### TASK INSTRUCTIONS
Your response must be made up of each line in the data below that contains the string "INCLUDE".

####

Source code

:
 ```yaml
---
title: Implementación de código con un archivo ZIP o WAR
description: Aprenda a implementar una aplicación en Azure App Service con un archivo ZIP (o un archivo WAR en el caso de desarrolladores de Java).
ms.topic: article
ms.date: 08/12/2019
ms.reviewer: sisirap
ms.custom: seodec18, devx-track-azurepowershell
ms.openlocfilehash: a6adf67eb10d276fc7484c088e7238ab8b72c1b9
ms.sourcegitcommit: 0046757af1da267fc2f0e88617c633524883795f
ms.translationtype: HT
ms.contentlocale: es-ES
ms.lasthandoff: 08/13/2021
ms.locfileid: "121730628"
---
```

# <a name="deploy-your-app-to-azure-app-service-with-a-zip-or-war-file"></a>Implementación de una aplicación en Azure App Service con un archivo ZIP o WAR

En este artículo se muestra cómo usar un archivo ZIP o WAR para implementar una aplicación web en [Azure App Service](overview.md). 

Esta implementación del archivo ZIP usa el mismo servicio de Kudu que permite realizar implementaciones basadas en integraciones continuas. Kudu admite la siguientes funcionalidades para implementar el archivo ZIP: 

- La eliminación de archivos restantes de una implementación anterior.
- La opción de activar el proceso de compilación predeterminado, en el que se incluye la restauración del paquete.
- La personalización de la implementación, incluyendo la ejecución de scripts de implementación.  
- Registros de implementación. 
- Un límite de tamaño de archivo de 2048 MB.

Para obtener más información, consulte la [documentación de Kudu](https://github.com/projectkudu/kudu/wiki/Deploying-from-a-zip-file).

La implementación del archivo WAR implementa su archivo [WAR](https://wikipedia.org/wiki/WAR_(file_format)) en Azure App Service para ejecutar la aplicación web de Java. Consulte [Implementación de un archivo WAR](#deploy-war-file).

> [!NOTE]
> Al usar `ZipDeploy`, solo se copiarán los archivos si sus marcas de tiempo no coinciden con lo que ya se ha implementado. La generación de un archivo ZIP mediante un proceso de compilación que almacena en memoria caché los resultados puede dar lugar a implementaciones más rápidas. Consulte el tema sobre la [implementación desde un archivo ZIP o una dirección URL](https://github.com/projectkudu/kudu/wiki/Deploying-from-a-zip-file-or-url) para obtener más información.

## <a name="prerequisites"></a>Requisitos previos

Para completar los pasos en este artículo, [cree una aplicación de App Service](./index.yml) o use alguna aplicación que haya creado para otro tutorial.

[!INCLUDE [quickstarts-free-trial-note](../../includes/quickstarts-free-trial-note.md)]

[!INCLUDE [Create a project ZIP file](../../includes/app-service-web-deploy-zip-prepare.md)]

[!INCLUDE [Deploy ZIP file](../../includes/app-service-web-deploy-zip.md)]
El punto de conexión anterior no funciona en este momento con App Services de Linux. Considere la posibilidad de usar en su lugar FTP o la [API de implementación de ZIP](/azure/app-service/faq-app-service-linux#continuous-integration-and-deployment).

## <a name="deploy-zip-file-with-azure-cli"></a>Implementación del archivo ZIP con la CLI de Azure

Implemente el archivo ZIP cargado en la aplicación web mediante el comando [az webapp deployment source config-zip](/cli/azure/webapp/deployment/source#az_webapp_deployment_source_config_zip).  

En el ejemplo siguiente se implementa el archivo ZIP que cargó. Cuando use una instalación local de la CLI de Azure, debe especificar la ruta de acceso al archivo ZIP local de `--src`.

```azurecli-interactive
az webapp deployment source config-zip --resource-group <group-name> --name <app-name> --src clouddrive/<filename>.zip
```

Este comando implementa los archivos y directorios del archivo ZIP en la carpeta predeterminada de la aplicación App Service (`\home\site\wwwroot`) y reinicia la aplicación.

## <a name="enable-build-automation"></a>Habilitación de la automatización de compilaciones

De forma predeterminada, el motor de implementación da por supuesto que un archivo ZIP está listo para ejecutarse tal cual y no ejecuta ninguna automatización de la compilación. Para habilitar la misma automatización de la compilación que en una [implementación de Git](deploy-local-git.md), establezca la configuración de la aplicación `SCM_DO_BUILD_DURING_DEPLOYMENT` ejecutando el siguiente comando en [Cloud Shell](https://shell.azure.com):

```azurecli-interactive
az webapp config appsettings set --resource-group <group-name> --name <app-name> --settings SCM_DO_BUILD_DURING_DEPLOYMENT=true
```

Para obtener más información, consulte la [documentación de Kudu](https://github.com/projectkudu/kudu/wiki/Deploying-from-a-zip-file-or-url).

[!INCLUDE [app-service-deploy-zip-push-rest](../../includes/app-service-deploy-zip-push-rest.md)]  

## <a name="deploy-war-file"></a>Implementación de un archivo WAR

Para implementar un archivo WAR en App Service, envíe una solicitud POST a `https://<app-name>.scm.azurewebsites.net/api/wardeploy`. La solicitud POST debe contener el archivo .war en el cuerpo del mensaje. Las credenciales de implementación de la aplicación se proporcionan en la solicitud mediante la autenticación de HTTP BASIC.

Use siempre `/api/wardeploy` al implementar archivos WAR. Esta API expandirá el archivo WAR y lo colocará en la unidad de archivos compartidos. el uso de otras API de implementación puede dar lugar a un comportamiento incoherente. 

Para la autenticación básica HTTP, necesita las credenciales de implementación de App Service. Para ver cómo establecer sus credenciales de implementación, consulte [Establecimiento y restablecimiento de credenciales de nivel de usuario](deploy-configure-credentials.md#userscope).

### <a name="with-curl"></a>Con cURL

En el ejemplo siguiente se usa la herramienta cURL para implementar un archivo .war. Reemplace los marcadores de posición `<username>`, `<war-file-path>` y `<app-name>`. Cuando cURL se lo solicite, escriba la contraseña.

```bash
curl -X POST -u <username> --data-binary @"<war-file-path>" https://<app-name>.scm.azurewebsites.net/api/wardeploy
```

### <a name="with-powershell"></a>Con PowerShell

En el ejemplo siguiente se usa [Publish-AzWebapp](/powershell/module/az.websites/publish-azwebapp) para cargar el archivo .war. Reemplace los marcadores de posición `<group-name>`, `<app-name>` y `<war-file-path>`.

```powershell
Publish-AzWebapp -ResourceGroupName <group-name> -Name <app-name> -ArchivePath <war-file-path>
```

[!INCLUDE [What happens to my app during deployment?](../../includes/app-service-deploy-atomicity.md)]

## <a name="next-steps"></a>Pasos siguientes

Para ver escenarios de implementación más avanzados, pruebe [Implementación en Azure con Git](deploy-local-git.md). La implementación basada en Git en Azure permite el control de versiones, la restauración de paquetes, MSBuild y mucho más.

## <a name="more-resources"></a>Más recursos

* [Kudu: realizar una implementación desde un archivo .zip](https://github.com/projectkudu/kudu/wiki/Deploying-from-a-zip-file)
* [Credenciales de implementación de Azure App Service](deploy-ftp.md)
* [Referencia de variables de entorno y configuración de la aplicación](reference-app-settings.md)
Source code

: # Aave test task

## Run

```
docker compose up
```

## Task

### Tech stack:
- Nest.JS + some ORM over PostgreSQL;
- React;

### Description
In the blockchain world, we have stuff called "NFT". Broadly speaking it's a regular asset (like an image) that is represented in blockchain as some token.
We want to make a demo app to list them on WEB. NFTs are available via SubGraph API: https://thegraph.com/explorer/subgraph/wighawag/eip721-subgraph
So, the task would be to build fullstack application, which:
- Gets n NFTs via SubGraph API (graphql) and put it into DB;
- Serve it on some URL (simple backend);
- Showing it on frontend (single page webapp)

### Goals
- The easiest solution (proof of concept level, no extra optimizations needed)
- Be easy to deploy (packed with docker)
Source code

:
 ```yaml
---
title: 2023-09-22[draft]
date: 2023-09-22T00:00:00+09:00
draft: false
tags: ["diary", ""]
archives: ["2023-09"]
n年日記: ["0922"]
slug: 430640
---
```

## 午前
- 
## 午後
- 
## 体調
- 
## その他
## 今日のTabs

####

### YOUR RESPONSE
[!INCLUDE [quickstarts-free-trial-note](../../includes/quickstarts-free-trial-note.md)]
[!INCLUDE [Create a project ZIP file](../../includes/app-service-web-deploy-zip-prepare.md)]
[!INCLUDE [Deploy ZIP file](../../includes/app-service-web-deploy-zip.md)]
[!INCLUDE [app-service-deploy-zip-push-rest](../../includes/app-service-deploy-zip-push-rest.md)]  
[!INCLUDE [What happens to my app during deployment?](../../includes/app-service-deploy-atomicity.md)]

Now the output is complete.